# ACTION ITEM
Except for the pictures, reproduce the records word for word.

# ENTRIES SHOWN
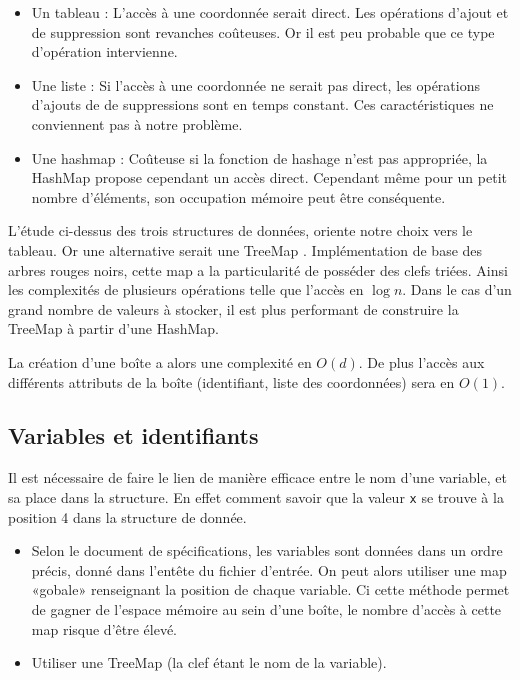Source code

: \begin{itemize}
 \item
Un tableau : L'accès à une coordonnée serait direct. Les opérations d'ajout et de suppression sont revanches coûteuses. Or il est peu probable que ce type d'opération intervienne.
\item
Une liste : Si l'accès à une coordonnée ne serait pas direct, les opérations d'ajouts de de suppressions sont en temps constant. Ces caractéristiques ne conviennent pas à notre problème.
\item
Une hashmap : Coûteuse si la fonction de hashage n'est pas appropriée, la HashMap propose cependant un accès direct. Cependant même pour un petit nombre d'éléments, son occupation mémoire peut être conséquente. 
\end{itemize}
L'étude ci-dessus des trois structures de données, oriente notre choix vers le tableau. Or une alternative serait une TreeMap \cite{TreeMap}. 
Implémentation de base des arbres rouges noirs, cette map a la particularité de posséder des clefs triées. Ainsi les complexités de plusieurs opérations telle que l'accès en $\log{n}$. Dans le cas d'un grand nombre de valeurs à stocker, il est plus performant de construire la TreeMap à partir d'une HashMap.

La création d'une boîte a alors une complexité en $O(d)$. De plus l'accès aux différents attributs de la boîte (identifiant, liste des coordonnées) sera en $O(1)$.

\subsection{Variables et identifiants}
Il est nécessaire de faire le lien de manière efficace entre le nom d'une variable, et sa place dans la structure. En effet comment savoir que la valeur \verb+x+ se trouve à la position 4 dans la structure de donnée.
\begin{itemize}
\item
Selon le document de spécifications, les variables sont données dans un ordre précis, donné dans l'entête du fichier d'entrée. On peut alors utiliser une map «gobale» renseignant la position de chaque variable. Ci cette méthode permet de gagner de l'espace mémoire au sein d'une boîte, le nombre d'accès à cette map risque d'être élevé.
\item
Utiliser une TreeMap (la clef étant le nom de la variable).
\end{itemize}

# YOUR SOLUTION
Source code

: \begin{itemize}
 \item
Un tableau : L'accès à une coordonnée serait direct. Les opérations d'ajout et de suppression sont revanches coûteuses. Or il est peu probable que ce type d'opération intervienne.
\item
Une liste : Si l'accès à une coordonnée ne serait pas direct, les opérations d'ajouts de de suppressions sont en temps constant. Ces caractéristiques ne conviennent pas à notre problème.
\item
Une hashmap : Coûteuse si la fonction de hashage n'est pas appropriée, la HashMap propose cependant un accès direct. Cependant même pour un petit nombre d'éléments, son occupation mémoire peut être conséquente. 
\end{itemize}
L'étude ci-dessus des trois structures de données, oriente notre choix vers le tableau. Or une alternative serait une TreeMap \cite{TreeMap}. 
Implémentation de base des arbres rouges noirs, cette map a la particularité de posséder des clefs triées. Ainsi les complexités de plusieurs opérations telle que l'accès en $\log{n}$. Dans le cas d'un grand nombre de valeurs à stocker, il est plus performant de construire la TreeMap à partir d'une HashMap.

La création d'une boîte a alors une complexité en $O(d)$. De plus l'accès aux différents attributs de la boîte (identifiant, liste des coordonnées) sera en $O(1)$.

\subsection{Variables et identifiants}
Il est nécessaire de faire le lien de manière efficace entre le nom d'une variable, et sa place dans la structure. En effet comment savoir que la valeur \verb+x+ se trouve à la position 4 dans la structure de donnée.
\begin{itemize}
\item
Selon le document de spécifications, les variables sont données dans un ordre précis, donné dans l'entête du fichier d'entrée. On peut alors utiliser une map «gobale» renseignant la position de chaque variable. Ci cette méthode permet de gagner de l'espace mémoire au sein d'une boîte, le nombre d'accès à cette map risque d'être élevé.
\item
Utiliser une TreeMap (la clef étant le nom de la variable).
\end{itemize}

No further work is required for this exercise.